Choć wielu widzów krytykowało film, zanim ten został jeszcze nakręcony, Disney już na dwa lata przed premierą Arielki zadecydował, że wskrzesza do życia Królewnę Śnieżkę, która podobnie jak syrenka, również będzie czarnoskóra.
Nowa Królewna Śnieżka Disneya. Czy zapoczątkuje upadek filmowego imperium?
Do premiery filmu jeszcze długa droga, a Disney mocno ryzykuje. Już samym ryzykiem jest remake Królewny Śnieżki, czyli animacji kultowej, dzięki której powstało imperium filmów animowanych.
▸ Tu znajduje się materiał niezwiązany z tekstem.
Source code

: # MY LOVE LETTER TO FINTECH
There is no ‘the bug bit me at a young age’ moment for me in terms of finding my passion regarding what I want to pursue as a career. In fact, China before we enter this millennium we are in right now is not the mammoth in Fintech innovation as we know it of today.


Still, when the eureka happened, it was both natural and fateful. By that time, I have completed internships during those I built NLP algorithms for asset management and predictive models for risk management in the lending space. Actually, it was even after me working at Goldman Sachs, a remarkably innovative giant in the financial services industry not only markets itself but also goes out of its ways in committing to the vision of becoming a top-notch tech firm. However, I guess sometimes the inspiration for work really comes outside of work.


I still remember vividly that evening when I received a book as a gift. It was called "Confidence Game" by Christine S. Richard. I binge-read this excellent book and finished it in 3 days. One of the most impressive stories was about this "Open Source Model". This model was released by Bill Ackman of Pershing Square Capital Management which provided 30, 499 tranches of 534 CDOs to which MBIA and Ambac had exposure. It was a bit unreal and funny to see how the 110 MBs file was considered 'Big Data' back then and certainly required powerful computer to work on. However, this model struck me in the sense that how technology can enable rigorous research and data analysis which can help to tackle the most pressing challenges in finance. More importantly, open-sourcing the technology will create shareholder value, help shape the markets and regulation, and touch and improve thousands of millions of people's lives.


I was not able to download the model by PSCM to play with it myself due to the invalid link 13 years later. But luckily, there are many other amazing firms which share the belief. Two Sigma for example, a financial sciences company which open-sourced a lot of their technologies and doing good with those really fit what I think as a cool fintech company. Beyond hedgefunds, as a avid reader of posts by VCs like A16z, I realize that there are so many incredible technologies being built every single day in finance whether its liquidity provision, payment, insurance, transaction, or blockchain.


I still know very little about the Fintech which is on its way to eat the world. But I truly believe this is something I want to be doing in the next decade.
Choć studio powstało w 1922 roku, punktem kulminacyjnym w historii przedsiębiorstwa był rok 1937 i premiera Śnieżki – pierwszej animacji pełnometrażowej Walta Disneya nagrodzonej Oscarami, która była przełomem w dziedzinie filmów animowanych.
Każdy miłośnik hollywoodzkich produkcji zdaje sobie sprawę, że kultowych pierwowzorów się nie tyka. Wielu producentów przekonało się o tym tworząc remake’i kasowych hitów, które okazały się klapą, na których studia nie zarobiły i – co najważniejsze – pozostawiły po sobie niesmak.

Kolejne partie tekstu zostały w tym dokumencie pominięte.